The goals of the Research Hub for Language in Forensic Evidence are on the topic of transcripts. We want to change the way they are handled in court, and we want to understand how to create better transcripts. At this Linguistics in the Pub event, we first discussed the idea that everyone uses some preconceived ideas when they decode speech, even experts. For example, if we were looking at a spectrogram and saw a fricative and nasal onset, we can already make a lot of predictions about what this is (or is not) – assuming the utterance is in English – by using our phonological knowledge. For example, a combination of /s/ + /m/ is likely (i.e. a word like smart, or small), whereas /s/ + /ŋ/ or /θ/ + /z/ are highly unlikely to occur as onset sequences. If we decide we are seeing evidence for /s + m/ we are slowly unveiling possibilities. It is important to realise that this is normal – this is what language is designed to do – to be efficient. However, it is also important to acknowledge that everyone is using top-down as well as bottom-up techniques when we interpret speech; we just do it to differing degrees and need to be aware of it. This contextual information is needed to make an informed judgement about what we are faced with, and if this contextual information is correct it is useful – in everyday life the stakes are relatively low if we use information to incorrectly guide our judgements, yet in forensic situations this can be highly problematic.

Helen has written a lot on this topic of what happens when a transcript exists – it acts to prime people, whether it is correct or not and no matter how objective they would like to remain, no matter their training, nor how much they resist. Nobody is immune to priming, you can try this out here. Sadly, there have also been miscarriages of justice because of this issue, see for example this recent paper.

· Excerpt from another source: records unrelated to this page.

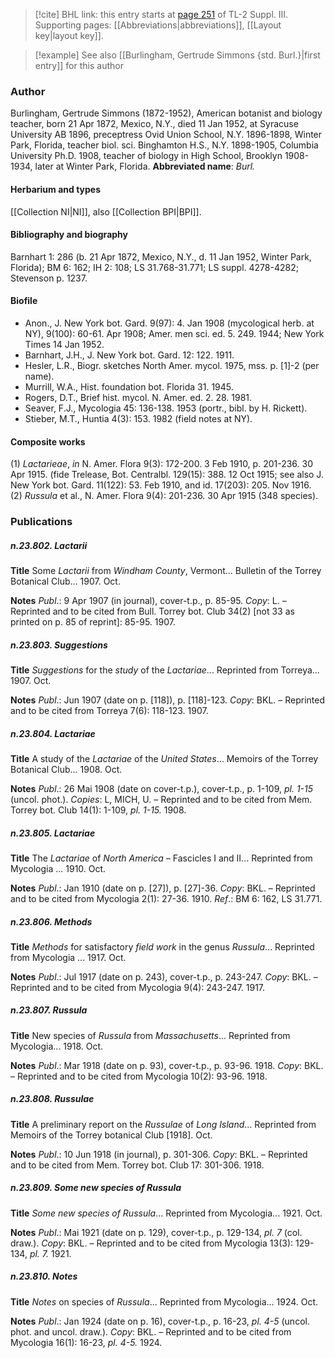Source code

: > [!cite] BHL link: this entry starts at [page 251](https://www.biodiversitylibrary.org/page/33266558) of TL-2 Suppl. III.
> Supporting pages: [[Abbreviations|abbreviations]], [[Layout key|layout key]].

> [!example] See also [[Burlingham, Gertrude Simmons {std. Burl.}|first entry]] for this author

### Author

Burlingham, Gertrude Simmons (1872-1952), American botanist and biology teacher, born 21 Apr 1872, Mexico, N.Y., died 11 Jan 1952, at Syracuse University AB 1896, preceptress Ovid Union School, N.Y. 1896-1898, Winter Park, Florida, teacher biol. sci. Binghamton H.S., N.Y. 1898-1905, Columbia University Ph.D. 1908, teacher of biology in High School, Brooklyn 1908-1934, later at Winter Park, Florida. 
**Abbreviated name**: *Burl.*

#### Herbarium and types

[[Collection NI|NI]], also [[Collection BPI|BPI]].

#### Bibliography and biography

Barnhart 1: 286 (b. 21 Apr 1872, Mexico, N.Y., d. 11 Jan 1952, Winter Park, Florida); BM 6: 162; IH 2: 108; LS 31.768-31.771; LS suppl. 4278-4282; Stevenson p. 1237.

#### Biofile

- Anon., J. New York bot. Gard. 9(97): 4. Jan 1908 (mycological herb. at NY), 9(100): 60-61. Apr 1908; Amer. men sci. ed. 5. 249. 1944; New York Times 14 Jan 1952.
- Barnhart, J.H., J. New York bot. Gard. 12: 122. 1911.
- Hesler, L.R., Biogr. sketches North Amer. mycol. 1975, mss. p. \[1\]-2 (per name).
- Murrill, W.A., Hist. foundation bot. Florida 31. 1945.
- Rogers, D.T., Brief hist. mycol. N. Amer. ed. 2. 28. 1981.
- Seaver, F.J., Mycologia 45: 136-138. 1953 (portr., bibl. by H. Rickett).
- Stieber, M.T., Huntia 4(3): 153. 1982 (field notes at NY).

#### Composite works

(1) *Lactarieae*, *in* N. Amer. Flora 9(3): 172-200. 3 Feb 1910, p. 201-236. 30 Apr 1915. (fide Trelease, Bot. Centralbl. 129(15): 388. 12 Oct 1915; see also J. New York bot. Gard. 11(122): 53. Feb 1910, and id. 17(203): 205. Nov 1916.
(2) *Russula* et al., N. Amer. Flora 9(4): 201-236. 30 Apr 1915 (348 species).

### Publications

##### n.23.802. Lactarii

**Title**
Some *Lactarii* from *Windham County*, Vermont... Bulletin of the Torrey Botanical Club... 1907. Oct.

**Notes**
*Publ*.: 9 Apr 1907 (in journal), cover-t.p., p. 85-95. *Copy*: L. – Reprinted and to be cited from Bull. Torrey bot. Club 34(2) \[not 33 as printed on p. 85 of reprint\]: 85-95. 1907.

##### n.23.803. Suggestions

**Title**
*Suggestions* for the *study* of the *Lactariae*... Reprinted from Torreya... 1907. Oct.

**Notes**
*Publ*.: Jun 1907 (date on p. \[118\]), p. \[118\]-123. *Copy*: BKL. – Reprinted and to be cited from Torreya 7(6): 118-123. 1907.

##### n.23.804. Lactariae

**Title**
A study of the *Lactariae* of the *United States*... Memoirs of the Torrey Botanical Club... 1908. Oct.

**Notes**
*Publ*.: 26 Mai 1908 (date on cover-t.p.), cover-t.p., p. 1-109, *pl. 1-15* (uncol. phot.). *Copies*: L, MICH, U. – Reprinted and to be cited from Mem. Torrey bot. Club 14(1): 1-109, *pl. 1-15.* 1908.

##### n.23.805. Lactariae

**Title**
The *Lactariae* of *North America* – Fascicles I and II... Reprinted from Mycologia ... 1910. Oct.

**Notes**
*Publ*.: Jan 1910 (date on p. \[27\]), p. \[27\]-36. *Copy*: BKL. – Reprinted and to be cited from Mycologia 2(1): 27-36. 1910.
*Ref*.: BM 6: 162, LS 31.771.

##### n.23.806. Methods

**Title**
*Methods* for satisfactory *field work* in the genus *Russula*... Reprinted from Mycologia ... 1917. Oct.

**Notes**
*Publ*.: Jul 1917 (date on p. 243), cover-t.p., p. 243-247. *Copy*: BKL. – Reprinted and to be cited from Mycologia 9(4): 243-247. 1917.

##### n.23.807. Russula

**Title**
New species of *Russula* from *Massachusetts*... Reprinted from Mycologia... 1918. Oct.

**Notes**
*Publ*.: Mar 1918 (date on p. 93), cover-t.p., p. 93-96. 1918. *Copy*: BKL. – Reprinted and to be cited from Mycologia 10(2): 93-96. 1918.

##### n.23.808. Russulae

**Title**
A preliminary report on the *Russulae* of *Long Island*... Reprinted from Memoirs of the Torrey botanical Club \[1918\]. Oct.

**Notes**
*Publ*.: 10 Jun 1918 (in journal), p. 301-306. *Copy*: BKL. – Reprinted and to be cited from Mem. Torrey bot. Club 17: 301-306. 1918.

##### n.23.809. Some new species of Russula

**Title**
*Some new species of Russula*... Reprinted from Mycologia... 1921. Oct.

**Notes**
*Publ*.: Mai 1921 (date on p. 129), cover-t.p., p. 129-134, *pl. 7* (col. draw.). *Copy*: BKL. – Reprinted and to be cited from Mycologia 13(3): 129-134, *pl. 7.* 1921.

##### n.23.810. Notes

**Title**
*Notes* on species of *Russula*... Reprinted from Mycologia... 1924. Oct.

**Notes**
*Publ*.: Jan 1924 (date on p. 16), cover-t.p., p. 16-23, *pl. 4-5* (uncol. phot. and uncol. draw.).
*Copy*: BKL. – Reprinted and to be cited from Mycologia 16(1): 16-23, *pl. 4-5.* 1924.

Helen and I also have a paper coming out some time very soon called Acoustic Injustice: The experience of listening to indistinct covert recordings presented as evidence in court – we talk about some of the issues explored at Linguistics in the Pub and go deeper into implications for justice.

UPDATE (25 Oct 2021)

For people wanting more information on Linguistics in the Pub, there is now an academic article about this by Gawne & Singer (2021) in the Australian Journal of Linguistics.

References

Evanini, K., S. Isard and M. Liberman (2009). Automatic formant extraction for sociolinguistic analysis of large corpora. Interspeech. Brighton, UK. 1655-1658.

French, P. and H. Fraser. (2018). Why “ad hoc experts” should not provide transcripts of indistinct forensic audio, and a proposal for a better approach. Criminal Law Journal, 42, 298-302.

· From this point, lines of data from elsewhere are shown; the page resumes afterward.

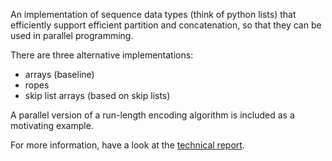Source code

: An implementation of sequence data types (think of python lists) that
efficiently support efficient partition and concatenation, so that they can be
used in parallel programming.

There are three alternative implementations:

 - arrays (baseline)
 - ropes
 - skip list arrays (based on skip lists)

A parallel version of a run-length encoding algorithm is included as a
motivating example.

For more information, have a look at the [technical
report](http://kkourt.io/papers/pards-tr-2015.pdf).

Fraser, H. and D. Loakes (2020). “Acoustic injustice: The experience of listening to indistinct covert recordings presented as evidence in court“. In M. San Roque, S. Ramshaw and J. Parker (Eds.) Law, Text, Culture (special issue “The Acoustics of Justice: Law, Listening, Sound”). Vol. 24.

Gawne, L. and R. Singer (2021). “Ten years of Linguistics in the Pub” Australian Journal of Linguistics. Published online October 21.

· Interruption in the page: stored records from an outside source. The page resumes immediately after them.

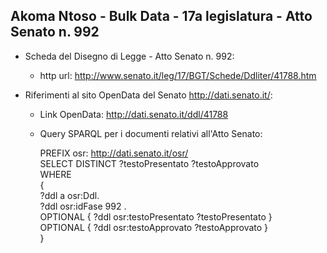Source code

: ## Akoma Ntoso - Bulk Data - 17a legislatura - Atto Senato n. 992 ##

* Scheda del Disegno di Legge - Atto Senato n. 992:
	* http url: http://www.senato.it/leg/17/BGT/Schede/Ddliter/41788.htm

* Riferimenti al sito OpenData del Senato http://dati.senato.it/:
	* Link OpenData: http://dati.senato.it/ddl/41788
	* Query SPARQL per i documenti relativi all'Atto Senato:

        PREFIX osr: <http://dati.senato.it/osr/>  
		SELECT DISTINCT ?testoPresentato ?testoApprovato  
		WHERE  
		{  
		    ?ddl a osr:Ddl.  
		    ?ddl osr:idFase 992 .  
		    OPTIONAL { ?ddl osr:testoPresentato ?testoPresentato }  
		    OPTIONAL { ?ddl osr:testoApprovato ?testoApprovato }  
		}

Gerlach, L., K. McDougall, F. Kelly, A. Alexander and F. Nolan (2020). “Exploring the relationship between voice similarity estimates by listeners and by an automatic speaker recognition system incorporating phonetic features”. Speech Communication, 124, pp. 85-95.

Jannedy, S. and M. Weirich (2014). Sound change in an urban setting: Category instability of the palatal fricative in Berlin. Laboratory Phonology, 5, 91–122.

Labov, W., I, Rosenfelder, and J, Fruehwald (2013) “One hundred years of sound change in Philadelphia: Linear incrementation, reversal, and reanalysis.” Language 89(1), 30-65.

Loakes, D., J. Hajek, J. Clothier and J. Fletcher. (2014). Identifying /el/-/æl/: a comparison between two regional Australian towns. In J. Hay and E. Parnell (Eds.) Proceedings of the 15th Australasian International Conference on Speech Science and Technology, Canterbury: ASSTA. 41-44.

Nolan, F. (1983) The Phonetic Bases of Speaker Recognition. Cambridge: Cambridge University Press.

Zuo, D. and Mok, P.P.K., (2015). Formant dynamics of bilingual identical twins. Journal of Phonetics, 52, 1-12.